Why Nations Fail purports to explain why some areas are rich and some poor (it adopts economic success as its measure of success and failure with no questioning of whether that’s the correct measure) by pointing to what it deems the relative extractive characteristic of a particular state. In states where the elite share the wealth via relatively open political systems, wealth grows. In states where the elites keep the wealth to themselves with the help of political repression, wealth stagnates.
The reason I think Mitt’s comment comes from having read or been briefed on Why Nations Fail (aside from his comment attributing the opinion, in part, to books he has read) is because his comment basically repeats the book’s key gimmick: the authors compare Nogales, Mexico with Nogales, AZ, North and South Korea, and South and North America and with each claim the wealthier of the geographically contiguous pair is wealthy because of its relative freedom. Mitt is making the same comparison–explaining why people in contiguous geographic areas have dramatically different outcomes.

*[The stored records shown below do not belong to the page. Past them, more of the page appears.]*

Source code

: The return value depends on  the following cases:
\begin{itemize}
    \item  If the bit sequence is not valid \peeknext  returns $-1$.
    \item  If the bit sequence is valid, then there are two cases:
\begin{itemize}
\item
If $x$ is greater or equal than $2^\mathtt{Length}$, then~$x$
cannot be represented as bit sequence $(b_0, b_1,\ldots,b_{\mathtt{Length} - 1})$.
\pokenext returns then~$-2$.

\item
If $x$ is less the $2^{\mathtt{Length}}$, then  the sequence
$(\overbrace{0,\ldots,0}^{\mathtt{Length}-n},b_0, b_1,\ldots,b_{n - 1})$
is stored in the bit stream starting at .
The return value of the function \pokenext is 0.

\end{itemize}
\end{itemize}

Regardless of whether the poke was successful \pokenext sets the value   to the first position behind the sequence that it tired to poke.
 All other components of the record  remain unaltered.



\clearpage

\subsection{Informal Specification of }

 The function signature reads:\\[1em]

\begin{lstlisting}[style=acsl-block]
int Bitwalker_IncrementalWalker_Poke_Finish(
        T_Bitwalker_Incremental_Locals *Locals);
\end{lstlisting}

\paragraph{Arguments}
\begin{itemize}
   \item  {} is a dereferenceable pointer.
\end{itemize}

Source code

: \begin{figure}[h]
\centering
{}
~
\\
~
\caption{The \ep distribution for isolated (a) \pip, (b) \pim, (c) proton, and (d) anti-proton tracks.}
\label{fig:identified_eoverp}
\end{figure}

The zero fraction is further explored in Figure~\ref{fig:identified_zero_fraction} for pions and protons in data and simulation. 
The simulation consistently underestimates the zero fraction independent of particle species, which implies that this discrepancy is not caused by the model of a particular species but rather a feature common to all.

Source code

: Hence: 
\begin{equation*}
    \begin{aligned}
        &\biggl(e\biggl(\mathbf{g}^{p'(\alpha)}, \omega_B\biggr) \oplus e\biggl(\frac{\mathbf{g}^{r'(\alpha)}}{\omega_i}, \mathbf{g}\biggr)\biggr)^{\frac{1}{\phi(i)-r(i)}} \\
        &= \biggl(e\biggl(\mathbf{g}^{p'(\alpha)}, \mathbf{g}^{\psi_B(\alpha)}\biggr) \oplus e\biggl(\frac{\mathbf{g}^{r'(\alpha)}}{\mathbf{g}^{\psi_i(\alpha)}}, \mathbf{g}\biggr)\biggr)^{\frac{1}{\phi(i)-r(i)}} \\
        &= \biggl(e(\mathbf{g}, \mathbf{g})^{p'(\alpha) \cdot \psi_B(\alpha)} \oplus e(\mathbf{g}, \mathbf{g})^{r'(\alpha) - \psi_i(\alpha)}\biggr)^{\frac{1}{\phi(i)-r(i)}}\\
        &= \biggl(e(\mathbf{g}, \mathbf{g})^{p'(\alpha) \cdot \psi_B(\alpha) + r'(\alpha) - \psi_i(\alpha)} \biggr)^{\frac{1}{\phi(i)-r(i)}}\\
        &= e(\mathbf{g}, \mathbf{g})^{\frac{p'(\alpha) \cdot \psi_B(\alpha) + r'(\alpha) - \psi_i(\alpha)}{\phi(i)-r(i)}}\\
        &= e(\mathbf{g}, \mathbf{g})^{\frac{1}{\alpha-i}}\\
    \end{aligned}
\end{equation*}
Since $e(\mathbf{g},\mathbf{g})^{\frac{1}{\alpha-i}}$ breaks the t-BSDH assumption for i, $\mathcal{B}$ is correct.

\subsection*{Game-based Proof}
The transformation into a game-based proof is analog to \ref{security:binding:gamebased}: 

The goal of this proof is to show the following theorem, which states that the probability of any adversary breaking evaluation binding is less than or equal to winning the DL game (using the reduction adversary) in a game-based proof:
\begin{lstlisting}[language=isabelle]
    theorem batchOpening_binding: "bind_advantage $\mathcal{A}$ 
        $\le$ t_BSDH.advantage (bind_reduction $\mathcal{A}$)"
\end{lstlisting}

In both the book’s gimmick and what I suspect is Mitt’s appropriation of it, there’s something missing. Why Nations Fail claims that everyone in Nogales, AZ enjoys great political rights; it doesn’t consider the important economic role played in the Southwest by undocumented workers who enjoy no political rights. Nor does it consider the way the drug war strips money and viable economic growth out of the rest of Latin America. Similarly, while the book admits that the US has provided a lot of aid to South Korea since the Korean war–not to mention paid for its defense–it doesn’t consider how important that outside relationship has been in determining South Korea’s path since the war. And somewhere in the discussion of how the US evolved in a less extractive fashion than Latin America–which includes a discussion of genocide in Latin American–the authors state something to the effect of “the Native Americans [in the US] were sidelined” (I listened to the book, so I can’t give you the exact quote). “Sidelined” (if that’s the word the authors used) is the politically correct–and almost unremarked term–for extraction that democrats later go on to whitewash.
And all that’s before you get to the inter-state power dynamics that lie behind the success or failure of a lot of smaller client states, which itself tends to tolerate a lot of extraction the authors barely mentioned.
Now, if Mitt got his little theory from Why Nations Fail, it is a misreading of the book, though not a big one. Mitt attributed the difference to culture, not politics. But in a policy world where people uncritically say Israel is the only democracy in the Middle East (ignoring Iran and Turkey, but also ignoring that Arabs in Israel–to say nothing of the occupied territories–don’t enjoy the same rights as other Israelis), Mitt really is just replicating Why Nations Fail‘s gimmick, pointing to democracy and innovation as a way to ignore the oppression that democratic regimes exert over others and instead celebrate that difference.
In which case, if I’m right, the whole flap should focus not just on the comment itself, but on what it says about Mitt’s cognitive ability (his slight misreading of the book), but also the policy elites’ fetishization of a book that engages in the same kind of whitewashing, to serve virtually the same end, a sort of blind self-congratulation.
Update: NYT’s Michael Barbaro, who has read Romney’s No Apology, says he cites David Landes’ The Wealth and Poverty of Nations in the book. IIRC, Why Nations Fail bills itself as a critique of Landes (though perhaps more his earlier technological determinism).